#### Supplied material
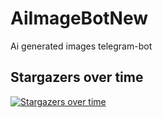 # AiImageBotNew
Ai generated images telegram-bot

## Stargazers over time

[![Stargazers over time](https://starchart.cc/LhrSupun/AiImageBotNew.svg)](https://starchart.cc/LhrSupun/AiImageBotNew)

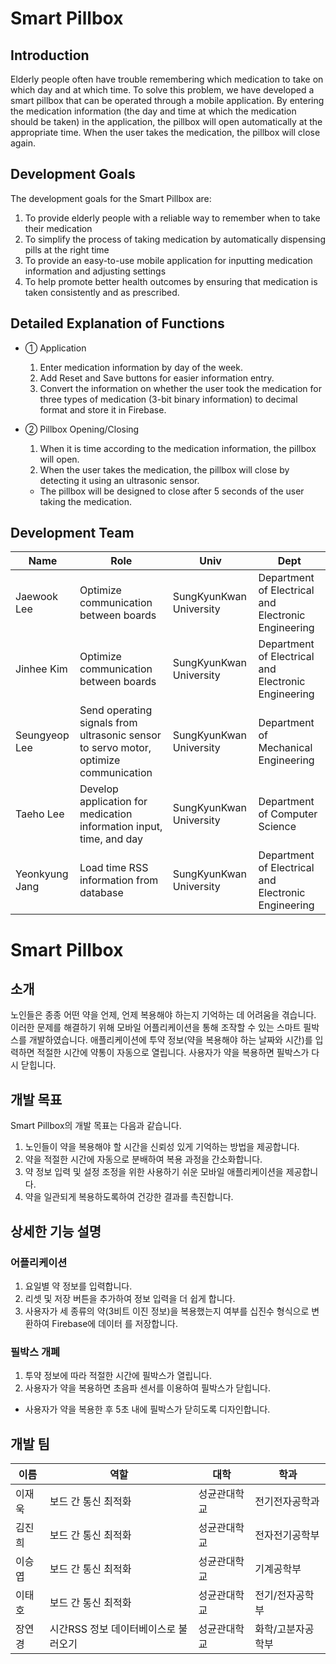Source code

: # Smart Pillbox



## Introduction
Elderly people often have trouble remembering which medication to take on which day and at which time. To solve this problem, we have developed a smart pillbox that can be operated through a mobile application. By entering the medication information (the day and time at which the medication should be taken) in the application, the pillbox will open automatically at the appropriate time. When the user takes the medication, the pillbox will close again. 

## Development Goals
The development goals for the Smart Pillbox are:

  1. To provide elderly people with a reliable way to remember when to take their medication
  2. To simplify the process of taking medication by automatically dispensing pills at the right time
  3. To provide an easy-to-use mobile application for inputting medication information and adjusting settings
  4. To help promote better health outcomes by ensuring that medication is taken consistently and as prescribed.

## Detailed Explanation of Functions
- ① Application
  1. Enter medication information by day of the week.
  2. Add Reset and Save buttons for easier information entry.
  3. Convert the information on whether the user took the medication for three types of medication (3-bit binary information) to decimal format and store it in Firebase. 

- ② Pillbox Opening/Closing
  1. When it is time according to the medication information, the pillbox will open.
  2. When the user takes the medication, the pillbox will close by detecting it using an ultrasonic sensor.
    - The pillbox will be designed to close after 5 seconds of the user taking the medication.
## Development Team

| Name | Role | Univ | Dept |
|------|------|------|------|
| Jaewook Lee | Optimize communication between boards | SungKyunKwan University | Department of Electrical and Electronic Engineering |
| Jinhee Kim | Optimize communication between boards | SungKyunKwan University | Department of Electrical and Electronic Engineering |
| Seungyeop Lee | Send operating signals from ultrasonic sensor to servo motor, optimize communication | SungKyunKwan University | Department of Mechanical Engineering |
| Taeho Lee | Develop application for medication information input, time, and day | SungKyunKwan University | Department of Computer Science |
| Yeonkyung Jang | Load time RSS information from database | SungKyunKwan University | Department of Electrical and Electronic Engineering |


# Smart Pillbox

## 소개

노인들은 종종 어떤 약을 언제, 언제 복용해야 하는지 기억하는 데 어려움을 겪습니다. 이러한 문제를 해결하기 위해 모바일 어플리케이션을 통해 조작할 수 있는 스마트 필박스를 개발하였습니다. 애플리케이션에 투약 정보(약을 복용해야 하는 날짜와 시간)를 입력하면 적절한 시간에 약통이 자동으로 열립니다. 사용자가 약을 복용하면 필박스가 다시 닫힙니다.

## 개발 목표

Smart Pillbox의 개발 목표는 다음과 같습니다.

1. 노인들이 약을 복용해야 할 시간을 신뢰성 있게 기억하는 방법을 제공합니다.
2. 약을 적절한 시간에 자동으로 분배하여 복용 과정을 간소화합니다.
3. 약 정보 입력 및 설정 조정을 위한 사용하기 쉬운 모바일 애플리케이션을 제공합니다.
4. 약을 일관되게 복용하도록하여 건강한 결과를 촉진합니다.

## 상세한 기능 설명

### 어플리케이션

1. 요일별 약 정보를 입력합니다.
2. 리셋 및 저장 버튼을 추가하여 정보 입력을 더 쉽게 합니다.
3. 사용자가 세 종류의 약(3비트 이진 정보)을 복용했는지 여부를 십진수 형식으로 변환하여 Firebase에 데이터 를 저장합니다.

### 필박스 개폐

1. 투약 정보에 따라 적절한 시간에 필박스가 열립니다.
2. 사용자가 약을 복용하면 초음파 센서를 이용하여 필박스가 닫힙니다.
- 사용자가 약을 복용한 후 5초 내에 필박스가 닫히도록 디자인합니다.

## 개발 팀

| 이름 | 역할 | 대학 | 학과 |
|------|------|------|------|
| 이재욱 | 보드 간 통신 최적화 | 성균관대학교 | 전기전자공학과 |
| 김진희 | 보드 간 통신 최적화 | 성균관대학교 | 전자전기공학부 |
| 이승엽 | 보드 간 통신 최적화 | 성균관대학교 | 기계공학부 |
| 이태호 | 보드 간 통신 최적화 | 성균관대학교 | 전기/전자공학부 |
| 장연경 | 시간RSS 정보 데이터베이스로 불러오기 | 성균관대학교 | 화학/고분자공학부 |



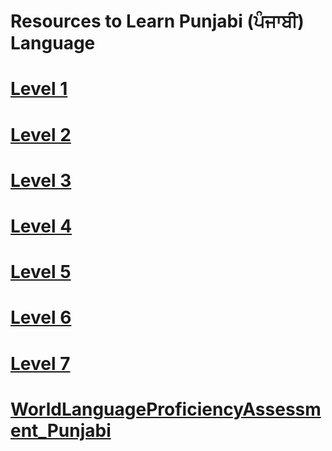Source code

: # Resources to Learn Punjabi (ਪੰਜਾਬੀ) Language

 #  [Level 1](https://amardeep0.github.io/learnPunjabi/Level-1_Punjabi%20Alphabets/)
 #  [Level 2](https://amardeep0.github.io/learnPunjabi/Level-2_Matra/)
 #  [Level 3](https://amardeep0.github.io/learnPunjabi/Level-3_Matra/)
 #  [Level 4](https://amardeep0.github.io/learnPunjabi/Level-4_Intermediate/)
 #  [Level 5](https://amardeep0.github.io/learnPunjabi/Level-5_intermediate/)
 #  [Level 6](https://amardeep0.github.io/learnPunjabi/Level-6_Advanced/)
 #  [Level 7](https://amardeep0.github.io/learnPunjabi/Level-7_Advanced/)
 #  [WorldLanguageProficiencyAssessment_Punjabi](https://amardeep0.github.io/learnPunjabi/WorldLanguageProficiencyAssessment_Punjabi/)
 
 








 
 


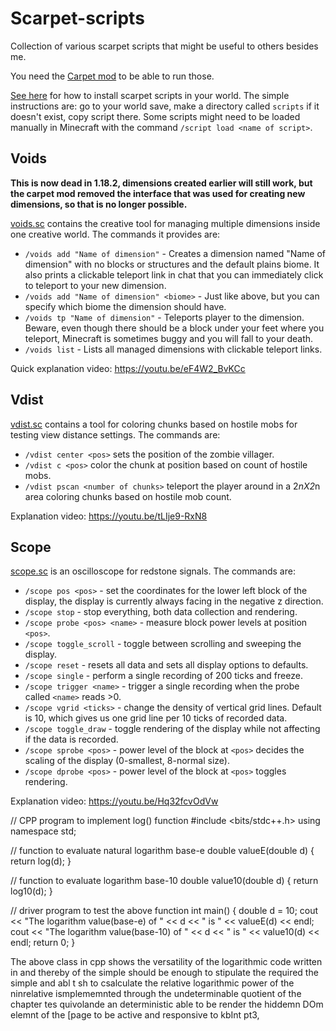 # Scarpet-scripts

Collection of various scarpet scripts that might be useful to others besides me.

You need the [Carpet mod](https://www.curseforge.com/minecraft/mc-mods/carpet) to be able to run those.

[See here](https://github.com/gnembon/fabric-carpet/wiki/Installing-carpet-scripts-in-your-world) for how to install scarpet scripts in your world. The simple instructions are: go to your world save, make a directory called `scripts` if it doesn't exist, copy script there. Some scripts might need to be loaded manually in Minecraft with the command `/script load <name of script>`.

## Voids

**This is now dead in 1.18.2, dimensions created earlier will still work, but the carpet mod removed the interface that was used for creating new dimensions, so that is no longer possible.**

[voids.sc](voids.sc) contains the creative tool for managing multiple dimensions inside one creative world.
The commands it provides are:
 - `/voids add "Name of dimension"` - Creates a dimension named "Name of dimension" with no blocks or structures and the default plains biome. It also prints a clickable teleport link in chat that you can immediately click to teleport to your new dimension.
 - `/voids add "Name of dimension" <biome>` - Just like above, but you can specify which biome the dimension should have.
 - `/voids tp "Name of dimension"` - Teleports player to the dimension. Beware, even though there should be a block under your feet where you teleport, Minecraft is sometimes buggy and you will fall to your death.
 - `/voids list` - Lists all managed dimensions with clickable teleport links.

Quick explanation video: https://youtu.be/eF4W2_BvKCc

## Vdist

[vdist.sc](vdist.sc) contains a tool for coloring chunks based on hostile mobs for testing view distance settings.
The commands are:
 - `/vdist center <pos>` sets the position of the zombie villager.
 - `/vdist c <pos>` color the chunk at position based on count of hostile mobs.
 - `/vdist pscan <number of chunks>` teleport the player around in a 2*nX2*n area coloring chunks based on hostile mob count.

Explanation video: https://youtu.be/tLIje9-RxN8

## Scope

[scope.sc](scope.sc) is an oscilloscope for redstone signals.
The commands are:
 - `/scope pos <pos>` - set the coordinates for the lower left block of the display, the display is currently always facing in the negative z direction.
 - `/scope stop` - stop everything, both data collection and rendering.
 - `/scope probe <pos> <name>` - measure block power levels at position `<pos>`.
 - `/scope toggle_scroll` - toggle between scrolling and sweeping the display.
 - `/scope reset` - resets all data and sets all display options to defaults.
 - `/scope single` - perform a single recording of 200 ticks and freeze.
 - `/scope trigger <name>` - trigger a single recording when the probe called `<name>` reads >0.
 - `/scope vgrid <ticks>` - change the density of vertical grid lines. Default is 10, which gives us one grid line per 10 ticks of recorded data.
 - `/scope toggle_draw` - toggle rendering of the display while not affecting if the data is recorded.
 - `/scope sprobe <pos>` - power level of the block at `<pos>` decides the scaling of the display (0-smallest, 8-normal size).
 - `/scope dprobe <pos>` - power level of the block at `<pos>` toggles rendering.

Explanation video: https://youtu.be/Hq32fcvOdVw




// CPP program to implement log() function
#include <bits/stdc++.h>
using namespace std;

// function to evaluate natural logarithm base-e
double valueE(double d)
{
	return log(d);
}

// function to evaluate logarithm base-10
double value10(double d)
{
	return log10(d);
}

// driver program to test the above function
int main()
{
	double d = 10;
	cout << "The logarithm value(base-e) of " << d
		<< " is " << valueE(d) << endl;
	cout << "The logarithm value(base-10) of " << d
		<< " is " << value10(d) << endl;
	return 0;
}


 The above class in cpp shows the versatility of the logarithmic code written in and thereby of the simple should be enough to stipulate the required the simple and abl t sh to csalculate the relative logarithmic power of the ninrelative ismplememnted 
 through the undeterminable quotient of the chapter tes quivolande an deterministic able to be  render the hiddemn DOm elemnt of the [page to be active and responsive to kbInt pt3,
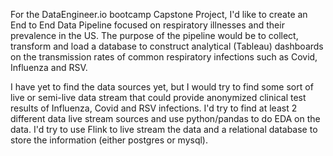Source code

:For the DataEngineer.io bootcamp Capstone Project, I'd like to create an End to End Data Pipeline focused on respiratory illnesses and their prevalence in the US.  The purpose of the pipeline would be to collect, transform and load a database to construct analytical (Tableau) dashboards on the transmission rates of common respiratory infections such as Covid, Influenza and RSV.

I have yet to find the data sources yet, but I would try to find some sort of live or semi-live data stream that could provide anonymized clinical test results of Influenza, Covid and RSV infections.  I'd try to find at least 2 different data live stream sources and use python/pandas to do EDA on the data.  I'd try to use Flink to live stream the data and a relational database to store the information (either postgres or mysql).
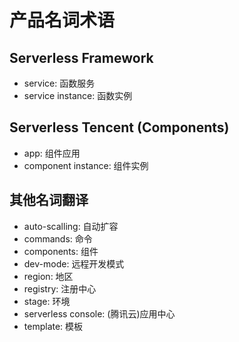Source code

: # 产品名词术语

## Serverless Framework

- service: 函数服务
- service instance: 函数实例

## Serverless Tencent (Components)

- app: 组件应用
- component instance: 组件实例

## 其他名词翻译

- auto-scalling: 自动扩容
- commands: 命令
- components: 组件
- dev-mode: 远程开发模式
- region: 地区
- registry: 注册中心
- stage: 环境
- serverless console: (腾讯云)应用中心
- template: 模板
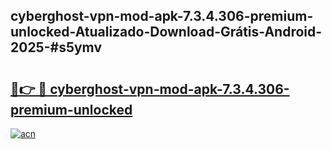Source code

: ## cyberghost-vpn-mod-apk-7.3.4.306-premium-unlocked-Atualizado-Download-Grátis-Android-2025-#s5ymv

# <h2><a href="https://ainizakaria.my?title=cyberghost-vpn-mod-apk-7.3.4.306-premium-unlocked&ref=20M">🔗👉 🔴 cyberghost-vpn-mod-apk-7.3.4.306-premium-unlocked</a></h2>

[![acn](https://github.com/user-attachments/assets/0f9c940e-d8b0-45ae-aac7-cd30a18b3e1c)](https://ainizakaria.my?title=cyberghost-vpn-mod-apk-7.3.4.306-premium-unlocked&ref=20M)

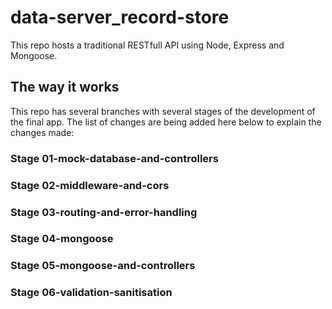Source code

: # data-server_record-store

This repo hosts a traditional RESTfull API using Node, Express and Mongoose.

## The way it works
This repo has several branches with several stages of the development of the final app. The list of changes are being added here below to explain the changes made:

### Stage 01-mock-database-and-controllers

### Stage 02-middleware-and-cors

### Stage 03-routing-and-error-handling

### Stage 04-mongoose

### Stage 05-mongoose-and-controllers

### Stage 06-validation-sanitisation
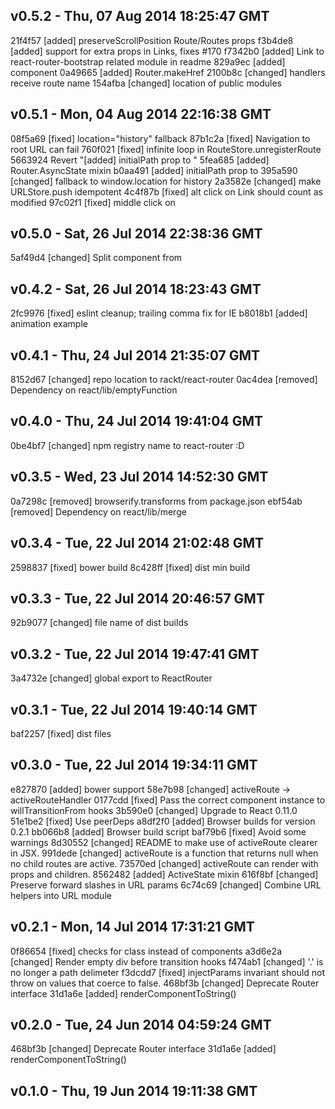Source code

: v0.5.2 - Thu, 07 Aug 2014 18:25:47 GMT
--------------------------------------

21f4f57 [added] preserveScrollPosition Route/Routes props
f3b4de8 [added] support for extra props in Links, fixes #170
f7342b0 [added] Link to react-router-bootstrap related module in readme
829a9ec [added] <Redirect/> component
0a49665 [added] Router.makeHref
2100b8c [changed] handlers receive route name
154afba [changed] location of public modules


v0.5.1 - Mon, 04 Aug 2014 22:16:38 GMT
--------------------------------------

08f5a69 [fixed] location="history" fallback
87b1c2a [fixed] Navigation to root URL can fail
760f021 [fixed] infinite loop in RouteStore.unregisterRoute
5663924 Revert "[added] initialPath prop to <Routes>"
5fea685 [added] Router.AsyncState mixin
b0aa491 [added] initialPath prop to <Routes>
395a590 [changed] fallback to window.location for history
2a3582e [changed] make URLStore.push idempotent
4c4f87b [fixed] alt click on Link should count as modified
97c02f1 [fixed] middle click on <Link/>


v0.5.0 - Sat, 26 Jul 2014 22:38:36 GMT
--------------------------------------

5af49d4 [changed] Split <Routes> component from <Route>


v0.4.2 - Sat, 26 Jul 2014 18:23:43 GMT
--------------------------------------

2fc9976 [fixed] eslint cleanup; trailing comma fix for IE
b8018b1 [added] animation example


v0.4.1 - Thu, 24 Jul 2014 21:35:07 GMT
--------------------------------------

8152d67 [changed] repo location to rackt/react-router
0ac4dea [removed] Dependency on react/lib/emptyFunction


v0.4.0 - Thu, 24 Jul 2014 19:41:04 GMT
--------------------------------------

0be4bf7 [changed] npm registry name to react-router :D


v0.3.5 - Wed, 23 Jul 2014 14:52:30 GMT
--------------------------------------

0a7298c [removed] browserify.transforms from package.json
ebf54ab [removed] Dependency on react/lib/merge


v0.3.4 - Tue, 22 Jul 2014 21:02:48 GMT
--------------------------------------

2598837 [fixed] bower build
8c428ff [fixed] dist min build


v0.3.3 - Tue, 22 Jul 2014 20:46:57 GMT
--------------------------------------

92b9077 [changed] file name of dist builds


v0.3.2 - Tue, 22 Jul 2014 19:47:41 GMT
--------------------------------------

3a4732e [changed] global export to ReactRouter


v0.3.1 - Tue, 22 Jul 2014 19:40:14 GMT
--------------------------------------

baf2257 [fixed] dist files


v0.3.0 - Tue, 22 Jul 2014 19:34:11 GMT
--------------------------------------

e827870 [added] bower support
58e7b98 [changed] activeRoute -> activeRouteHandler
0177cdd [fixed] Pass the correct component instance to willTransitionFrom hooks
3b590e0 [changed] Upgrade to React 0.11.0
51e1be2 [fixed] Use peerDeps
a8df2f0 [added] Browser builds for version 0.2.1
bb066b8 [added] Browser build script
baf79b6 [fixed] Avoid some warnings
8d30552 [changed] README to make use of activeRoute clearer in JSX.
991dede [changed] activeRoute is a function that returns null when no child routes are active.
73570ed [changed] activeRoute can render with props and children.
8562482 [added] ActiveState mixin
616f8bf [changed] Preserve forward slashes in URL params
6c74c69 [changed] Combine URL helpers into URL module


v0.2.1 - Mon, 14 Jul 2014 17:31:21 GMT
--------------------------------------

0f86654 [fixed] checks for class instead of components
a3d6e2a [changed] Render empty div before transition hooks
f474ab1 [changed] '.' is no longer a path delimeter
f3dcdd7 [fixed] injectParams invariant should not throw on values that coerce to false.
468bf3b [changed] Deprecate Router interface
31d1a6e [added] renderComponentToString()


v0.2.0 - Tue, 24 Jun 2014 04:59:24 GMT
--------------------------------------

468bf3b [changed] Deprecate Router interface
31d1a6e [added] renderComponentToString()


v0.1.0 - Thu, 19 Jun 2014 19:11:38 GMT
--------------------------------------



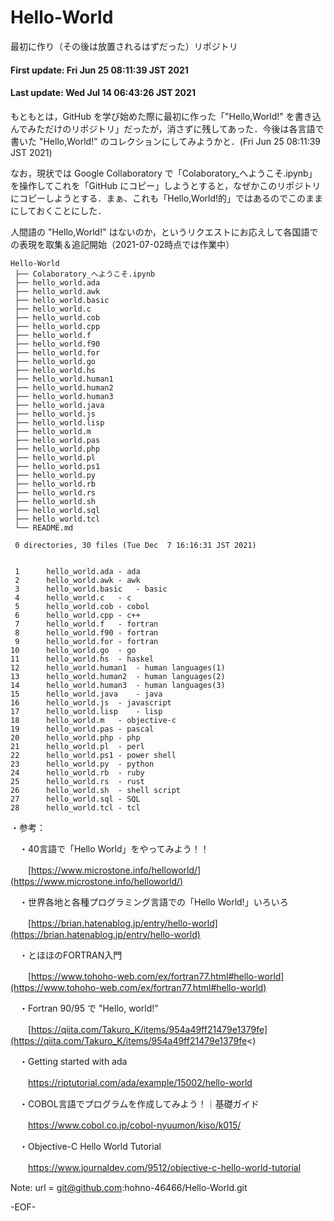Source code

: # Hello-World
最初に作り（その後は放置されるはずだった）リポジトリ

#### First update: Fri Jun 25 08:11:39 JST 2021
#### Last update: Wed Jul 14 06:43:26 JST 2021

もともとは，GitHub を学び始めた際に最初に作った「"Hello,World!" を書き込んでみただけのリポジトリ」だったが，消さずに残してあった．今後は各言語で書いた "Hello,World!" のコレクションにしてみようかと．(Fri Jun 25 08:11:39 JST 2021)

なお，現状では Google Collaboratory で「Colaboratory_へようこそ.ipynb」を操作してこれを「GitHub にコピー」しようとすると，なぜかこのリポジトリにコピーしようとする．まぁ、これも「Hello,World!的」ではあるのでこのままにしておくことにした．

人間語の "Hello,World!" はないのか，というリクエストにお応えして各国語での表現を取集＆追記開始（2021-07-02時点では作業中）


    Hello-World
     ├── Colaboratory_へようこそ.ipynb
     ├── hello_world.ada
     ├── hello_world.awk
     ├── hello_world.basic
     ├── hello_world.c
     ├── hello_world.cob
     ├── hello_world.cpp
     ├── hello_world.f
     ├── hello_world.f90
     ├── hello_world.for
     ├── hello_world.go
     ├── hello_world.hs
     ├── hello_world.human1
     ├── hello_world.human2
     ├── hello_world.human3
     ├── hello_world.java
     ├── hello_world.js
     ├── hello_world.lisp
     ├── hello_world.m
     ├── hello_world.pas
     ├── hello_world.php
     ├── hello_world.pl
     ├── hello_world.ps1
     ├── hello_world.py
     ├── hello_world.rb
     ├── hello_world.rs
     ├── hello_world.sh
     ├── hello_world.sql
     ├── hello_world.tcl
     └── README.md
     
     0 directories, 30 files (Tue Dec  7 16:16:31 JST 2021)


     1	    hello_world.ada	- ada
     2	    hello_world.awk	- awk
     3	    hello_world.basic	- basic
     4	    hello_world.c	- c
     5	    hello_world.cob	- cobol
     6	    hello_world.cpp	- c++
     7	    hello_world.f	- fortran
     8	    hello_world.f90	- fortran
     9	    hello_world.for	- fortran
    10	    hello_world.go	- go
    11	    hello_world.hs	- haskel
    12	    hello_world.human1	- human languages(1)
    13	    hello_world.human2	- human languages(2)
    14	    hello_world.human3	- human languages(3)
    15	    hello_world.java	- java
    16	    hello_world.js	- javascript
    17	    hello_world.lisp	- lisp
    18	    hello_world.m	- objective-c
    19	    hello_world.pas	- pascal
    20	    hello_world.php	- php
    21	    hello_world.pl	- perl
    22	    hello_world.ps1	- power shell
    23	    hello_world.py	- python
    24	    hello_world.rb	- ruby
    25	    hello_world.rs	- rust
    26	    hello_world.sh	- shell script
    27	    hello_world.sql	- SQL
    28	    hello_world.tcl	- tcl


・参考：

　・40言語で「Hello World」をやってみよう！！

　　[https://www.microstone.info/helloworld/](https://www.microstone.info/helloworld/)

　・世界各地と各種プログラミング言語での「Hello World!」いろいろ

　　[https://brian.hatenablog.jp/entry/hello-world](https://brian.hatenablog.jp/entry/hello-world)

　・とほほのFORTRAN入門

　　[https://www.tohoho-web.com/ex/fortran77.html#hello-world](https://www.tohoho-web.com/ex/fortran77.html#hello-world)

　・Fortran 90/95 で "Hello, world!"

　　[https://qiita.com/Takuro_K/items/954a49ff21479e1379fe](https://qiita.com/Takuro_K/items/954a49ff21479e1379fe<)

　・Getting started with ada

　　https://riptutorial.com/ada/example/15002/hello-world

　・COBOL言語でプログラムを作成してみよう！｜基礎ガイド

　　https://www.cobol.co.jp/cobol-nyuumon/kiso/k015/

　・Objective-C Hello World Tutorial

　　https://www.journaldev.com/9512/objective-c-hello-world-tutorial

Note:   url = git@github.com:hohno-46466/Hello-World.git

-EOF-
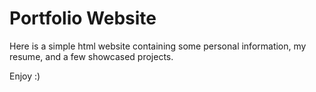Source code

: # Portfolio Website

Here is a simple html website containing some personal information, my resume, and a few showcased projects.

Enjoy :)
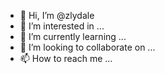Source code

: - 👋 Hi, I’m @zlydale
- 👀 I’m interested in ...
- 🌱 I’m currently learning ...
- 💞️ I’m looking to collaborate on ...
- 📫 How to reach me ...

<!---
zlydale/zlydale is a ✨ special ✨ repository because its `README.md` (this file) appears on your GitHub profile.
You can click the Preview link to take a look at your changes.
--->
########
Exercise brief: Take the lines above from the top of the records through the one with "1. To provide" and repeat them exactly, without any pictures.

Solution to this task:
 # AiImageBotNew
Ai generated images telegram-bot

## Stargazers over time

[![Stargazers over time](https://starchart.cc/LhrSupun/AiImageBotNew.svg)](https://starchart.cc/LhrSupun/AiImageBotNew)

Source code

: # Smart Pillbox



## Introduction
Elderly people often have trouble remembering which medication to take on which day and at which time. To solve this problem, we have developed a smart pillbox that can be operated through a mobile application. By entering the medication information (the day and time at which the medication should be taken) in the application, the pillbox will open automatically at the appropriate time. When the user takes the medication, the pillbox will close again. 

## Development Goals
The development goals for the Smart Pillbox are:

  1. To provide elderly people with a reliable way to remember when to take their medication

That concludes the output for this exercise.